Robert van Gulik was a Dutch diplomat, sinologist and writer who penned fourteen novels, two novellas and eight short stories about the 7th century Chinese court magistrate, Judge Dee – a fictionalized rendering of the historical magistrate and statesman, Di Renjie. Van Gulik was not the first writer to place the modern detective story among the vestiges of the distant past, but the Judge Dee series was pivotal in popularizing the historical mystery novel. And helped it evolve into a genre of its own.
The Chinese Gold Murders (1959) was originally published in Dutch as Fantoom in Foe-lai (Phantom in Foe-lai, 1958) and have always considered it to be the best of the Judge Dee novels. But this judgment dates back to the mid-2000s. So it was time to put my long-held conviction to the test and reread the book to see whether or not the story would hold up. Let's find out!
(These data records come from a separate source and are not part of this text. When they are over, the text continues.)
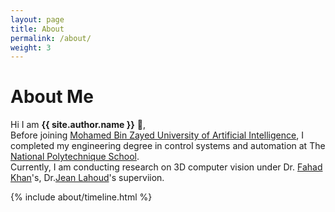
 ```yaml
---
layout: page
title: About
permalink: /about/
weight: 3
---
```


# **About Me**

Hi I am **{{ site.author.name }}** :wave:,<br>
Before joining <a href="https://en.wikipedia.org/wiki/Mohamed_bin_Zayed_University_of_Artificial_Intelligence">Mohamed Bin Zayed University of Artificial Intelligence</a>, I completed my engineering degree in control systems and automation at The <a href="https://en.wikipedia.org/wiki/National_Polytechnic_School_(Algeria)">National Polytechnique School</a>.<br>
Currently, I am conducting research on 3D computer vision under Dr. <a href="https://scholar.google.com/citations?user=zvaeYnUAAAAJ&hl=en">Fahad Khan</a>'s, Dr.<a href="https://scholar.google.com/citations?user=LsivLPoAAAAJ&hl=en">Jean Lahoud</a>'s superviion.

<div class="row">
{% include about/timeline.html %}
</div>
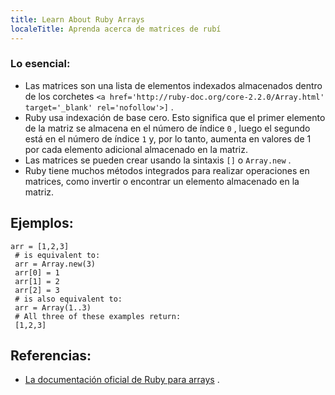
 ```yaml
---
title: Learn About Ruby Arrays
localeTitle: Aprenda acerca de matrices de rubí
---
```

### Lo esencial:

*   Las matrices son una lista de elementos indexados almacenados dentro de los corchetes `<a href='http://ruby-doc.org/core-2.2.0/Array.html' target='_blank' rel='nofollow'>]` .
*   Ruby usa indexación de base cero. Esto significa que el primer elemento de la matriz se almacena en el número de índice `0` , luego el segundo está en el número de índice `1` y, por lo tanto, aumenta en valores de 1 por cada elemento adicional almacenado en la matriz.
*   Las matrices se pueden crear usando la sintaxis `[]` o `Array.new` .
*   Ruby tiene muchos métodos integrados para realizar operaciones en matrices, como invertir o encontrar un elemento almacenado en la matriz.

## Ejemplos:
```
arr = [1,2,3] 
 # is equivalent to: 
 arr = Array.new(3) 
 arr[0] = 1 
 arr[1] = 2 
 arr[2] = 3 
 # is also equivalent to: 
 arr = Array(1..3) 
 # All three of these examples return: 
 [1,2,3] 
```

## Referencias:

*   [La documentación oficial de Ruby para arrays](https://docs.ruby-lang.org/en/2.0.0/Array.html) .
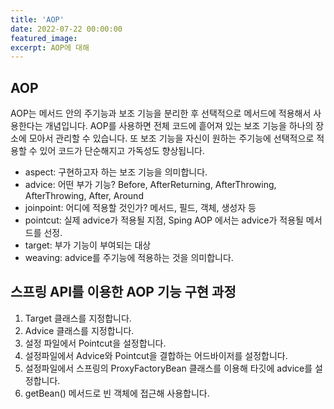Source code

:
 ```yaml
---
title: 'AOP'
date: 2022-07-22 00:00:00
featured_image: 
excerpt: AOP에 대해
---
```

## AOP

AOP는 메서드 안의 주기능과 보조 기능을 분리한 후 선택적으로 메서드에 적용해서 사용한다는 개념입니다. AOP를 사용하면 전체 코드에 흩어져 있는 보조 기능을 하나의 장소에 모아서 관리할 수 있습니다. 또 보조 기능을 자신이 원하는 주기능에 선택적으로 적용할 수 있어 코드가 단순해지고 가독성도 향상됩니다.

* aspect: 구현하고자 하는 보조 기능을 의미합니다.
* advice: 어떤 부가 기능? Before, AfterReturning, AfterThrowing, AfterThrowing, After, Around
* joinpoint: 어디에 적용할 것인가? 메서드, 필드, 객체, 생성자 등
* pointcut: 실제 advice가 적용될 지점, Sping AOP 에서는 advice가 적용될 메서드를 선정.
* target: 부가 기능이 부여되는 대상
* weaving: advice를 주기능에 적용하는 것을 의미합니다.

## 스프링 API를 이용한 AOP 기능 구현 과정

1. Target 클래스를 지정합니다.
2. Advice 클래스를 지정합니다.
3. 설정 파일에서 Pointcut을 설정합니다.
4. 설정파일에서 Advice와 Pointcut을 결합하는 어드바이저를 설정합니다.
5. 설정파일에서 스프링의 ProxyFactoryBean 클래스를 이용해 타깃에 advice를 설정합니다.
6. getBean() 메서드로 빈 객체에 접근해 사용합니다.
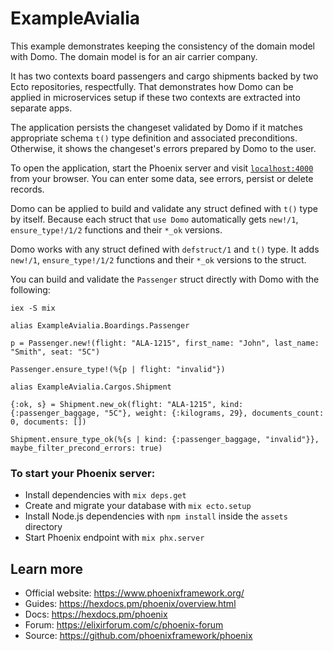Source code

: # ExampleAvialia

This example demonstrates keeping the consistency of the domain model with Domo. 
The domain model is for an air carrier company.

It has two contexts board passengers and cargo shipments backed 
by two Ecto repositories, respectfully. That demonstrates how Domo can 
be applied in microservices setup if these two contexts are extracted 
into separate apps.

The application persists the changeset validated by Domo if it matches 
appropriate schema `t()` type definition and associated preconditions. 
Otherwise, it shows the changeset's errors prepared by Domo to the user.

To open the application, start the Phoenix server and visit [`localhost:4000`](http://localhost:4000) 
from your browser. You can enter some data, see errors, persist or delete records.

Domo can be applied to build and validate any struct defined with `t()` type by itself.
Because each struct that `use Domo` automatically gets `new!/1`, `ensure_type!/1/2` 
functions and their `*_ok` versions.

Domo works with any struct defined with `defstruct/1` and `t()` type. 
It adds `new!/1`, `ensure_type!/1/2` functions and their `*_ok` versions to the struct.

You can build and validate the `Passenger` struct directly with Domo with the following:

`iex -S mix`

```
alias ExampleAvialia.Boardings.Passenger

p = Passenger.new!(flight: "ALA-1215", first_name: "John", last_name: "Smith", seat: "5C")

Passenger.ensure_type!(%{p | flight: "invalid"})

alias ExampleAvialia.Cargos.Shipment

{:ok, s} = Shipment.new_ok(flight: "ALA-1215", kind: {:passenger_baggage, "5C"}, weight: {:kilograms, 29}, documents_count: 0, documents: [])

Shipment.ensure_type_ok(%{s | kind: {:passenger_baggage, "invalid"}}, maybe_filter_precond_errors: true)
```

### To start your Phoenix server:

  * Install dependencies with `mix deps.get`
  * Create and migrate your database with `mix ecto.setup`
  * Install Node.js dependencies with `npm install` inside the `assets` directory
  * Start Phoenix endpoint with `mix phx.server`

## Learn more

  * Official website: https://www.phoenixframework.org/
  * Guides: https://hexdocs.pm/phoenix/overview.html
  * Docs: https://hexdocs.pm/phoenix
  * Forum: https://elixirforum.com/c/phoenix-forum
  * Source: https://github.com/phoenixframework/phoenix
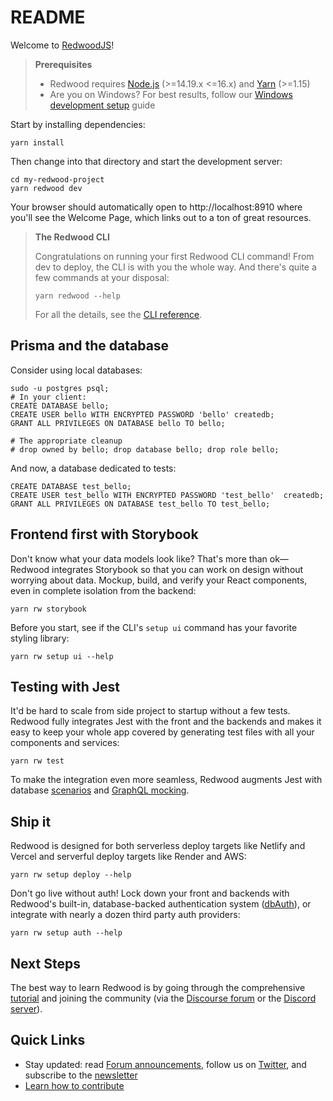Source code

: # README

Welcome to [RedwoodJS](https://redwoodjs.com)!

> **Prerequisites**
>
> - Redwood requires [Node.js](https://nodejs.org/en/) (>=14.19.x <=16.x) and [Yarn](https://yarnpkg.com/) (>=1.15)
> - Are you on Windows? For best results, follow our [Windows development setup](https://redwoodjs.com/docs/how-to/windows-development-setup) guide

Start by installing dependencies:

```
yarn install
```

Then change into that directory and start the development server:

```
cd my-redwood-project
yarn redwood dev
```

Your browser should automatically open to http://localhost:8910 where you'll see the Welcome Page, which links out to a ton of great resources.

> **The Redwood CLI**
>
> Congratulations on running your first Redwood CLI command!
> From dev to deploy, the CLI is with you the whole way.
> And there's quite a few commands at your disposal:
>
> ```
> yarn redwood --help
> ```
>
> For all the details, see the [CLI reference](https://redwoodjs.com/docs/cli-commands).

## Prisma and the database

Consider using local databases:

```shell
sudo -u postgres psql;
# In your client:
CREATE DATABASE bello;
CREATE USER bello WITH ENCRYPTED PASSWORD 'bello' createdb;
GRANT ALL PRIVILEGES ON DATABASE bello TO bello;

# The appropriate cleanup
# drop owned by bello; drop database bello; drop role bello;
```

And now, a database dedicated to tests:

```shell
CREATE DATABASE test_bello;
CREATE USER test_bello WITH ENCRYPTED PASSWORD 'test_bello'  createdb;
GRANT ALL PRIVILEGES ON DATABASE test_bello TO test_bello;
```

## Frontend first with Storybook

Don't know what your data models look like?
That's more than ok—Redwood integrates Storybook so that you can work on design without worrying about data.
Mockup, build, and verify your React components, even in complete isolation from the backend:

```
yarn rw storybook
```

Before you start, see if the CLI's `setup ui` command has your favorite styling library:

```
yarn rw setup ui --help
```

## Testing with Jest

It'd be hard to scale from side project to startup without a few tests.
Redwood fully integrates Jest with the front and the backends and makes it easy to keep your whole app covered by generating test files with all your components and services:

```
yarn rw test
```

To make the integration even more seamless, Redwood augments Jest with database [scenarios](https://redwoodjs.com/docs/testing.md#scenarios) and [GraphQL mocking](https://redwoodjs.com/docs/testing.md#mocking-graphql-calls).

## Ship it

Redwood is designed for both serverless deploy targets like Netlify and Vercel and serverful deploy targets like Render and AWS:

```
yarn rw setup deploy --help
```

Don't go live without auth!
Lock down your front and backends with Redwood's built-in, database-backed authentication system ([dbAuth](https://redwoodjs.com/docs/authentication#self-hosted-auth-installation-and-setup)), or integrate with nearly a dozen third party auth providers:

```
yarn rw setup auth --help
```

## Next Steps

The best way to learn Redwood is by going through the comprehensive [tutorial](https://redwoodjs.com/docs/tutorial/foreword) and joining the community (via the [Discourse forum](https://community.redwoodjs.com) or the [Discord server](https://discord.gg/redwoodjs)).

## Quick Links

- Stay updated: read [Forum announcements](https://community.redwoodjs.com/c/announcements/5), follow us on [Twitter](https://twitter.com/redwoodjs), and subscribe to the [newsletter](https://redwoodjs.com/newsletter)
- [Learn how to contribute](https://redwoodjs.com/docs/contributing)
Set in 663, The Chinese Gold Murders is, chronologically, the first, auspicious steps Judge Dee took in a long, distinguished legal career that began with a humble magistrature and ended in the highest office of the country, Lord Chief Justice of China – recorded in Murder in Canton (1966). Only title in the series I've yet to read. Anyway, The Chinese Gold Murders begins with an vigorous, 34-year-old Judge Dee, who has grown "sick and tired" with "dry-as-dust theorizing and paper work" at the Metropolitan Court. So he requested to be assigned to the vacant post of magistrate of the district of Peng-lai.
Peng-lai is a port city on the northeast coast of Shantung Province. A dismal place of "mist and rain" where, according to the stories, "the dead rise there from their graves" on stormy nights and "strange shapes flit about in the mist." Some even say that "weretigers are still slinking about in the woods." What attracted Judge Dee to this dreary, demon-haunted district is the strange, unsolved murder of his predecessor, Magistrate Wang. An apparently impossible to solve case to the test the mettle of legal mind!
Two weeks before, a house steward reported to the senior scribe, Tang, that the bed of the magistrate had not been slept in and the door to his private library was locked on the inside, but there was no response to the insistent knocking. So the headsman was summoned to break down the door.
What they found inside was the body of the Magistrate Wang, lying on the floor in front of a tea stove, with an empty tea cup near his outstretched right hand that had traces of "the powdered root of the snake tree," but the method of administrating this poison is somewhat of a mystery – because the magistrate had been tea enthusiast with a very particular routine. Magistrate Wang fetched his own water from the well in the garden and boiled it on the stove in the library. The teapot, cups and caddy "valuable antiques" that were locked away in a cupboard under the stove. And the tea leaves in the caddy were not poisoned. So how was the tea in the cup poisoned?
When I read The Chinese Gold Murders in Dutch, I was honestly impressed with both the presentation and explanation of the inexplicable slaying of Magistrate Wang.
At the time, I believed poisonings in locked, or guarded, rooms were very tricky to stage as crimes that appear to be genuinely impossible and difficult to provide such a premise with a satisfying solution, but my locked room reading lacked depth in those days – since then I've come across many innovative takes on the impossible poisoning. One of Van Gulik's literary descendants, Paul Doherty, made the poisoning-in-a-locked-room kind of his specialty, but two excellent examples can be found in the Case Closed/Detective Conan series, "The Loan Shark Murder Case" and "The Poisonous Coffee Case."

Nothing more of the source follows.